“Zennekant” is an association which owes its birth to a small group of former students of the Academy in Liederkerke.  Three of us travelled from Halle to Ninove in Flemish Brabant twice a week.  There we learned the classic techniques and were submerged in a well of creativity by our teachers of modern lace.  Although some of these teachers had never touched a bobbin, they encouraged us to think beyond simple threads and constructions in one dimension.  Ideas came to us in the car as we travelled home.  We wondered how to link their homework with our visions and how to work them in lace.

 

Thus, the idea of creating 3D forms in bobbin lace was born.  “Head”, a work by Ingrid De Dobbeleer, is a good example: there the bobbins and pairs are faced with an existing shape.  It was necessary to experiment and find how to take the bobbins from the bottom to the top, to feel the threads and the underlying form.  The security provided by the pillow was lost. 

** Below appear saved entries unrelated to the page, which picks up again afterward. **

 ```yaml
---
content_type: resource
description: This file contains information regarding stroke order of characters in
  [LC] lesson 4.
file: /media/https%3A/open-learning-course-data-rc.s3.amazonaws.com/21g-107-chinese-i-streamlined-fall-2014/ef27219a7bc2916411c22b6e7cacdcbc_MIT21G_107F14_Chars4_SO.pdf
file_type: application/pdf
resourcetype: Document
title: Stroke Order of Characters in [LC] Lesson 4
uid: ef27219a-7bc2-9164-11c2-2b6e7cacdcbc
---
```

At the Academy we met Rita Van Cotthem, a source of inventiveness and the link between our lace teacher, her daughter and the working of the laces.  Rita quickly became a member of “Zennekant”.  Her work, “Thread and Copper Sheet” is based on “Memorial to the Third International” by Vladimir Tatlin, created in 1919-1920.  Having started off as a small group of six, “Zennekant” now has about thirty members.  Each of them can take part in projects where creative and technical support are given if necessary.  “Momentum” is a good example, born out of a joking comment heard during a lace demonstration: “Let’s be serious; if not I shall punish you by asking you to make two metres of bobbin lace”.  As the participants thought the idea was interesting, the project was launched.  A base thread was supplied, which could be alternated with a member’s own choice of coloured thread.  Then a ground had to be chosen and we had to get to work. 

The result was really useful.  Thanks to its simplicity, we have been able to exhibit it dozens of times, and, seeking optimal use of the space, in a different arrangement each time. The laces are sometimes knotted, some passing over the others, or they form a fan.  At the Kantcentrum Lace Museum the lengths of lace are presented side by side for the first time, thus forming a simple mobile in constant movement.  Very successful in my opinion!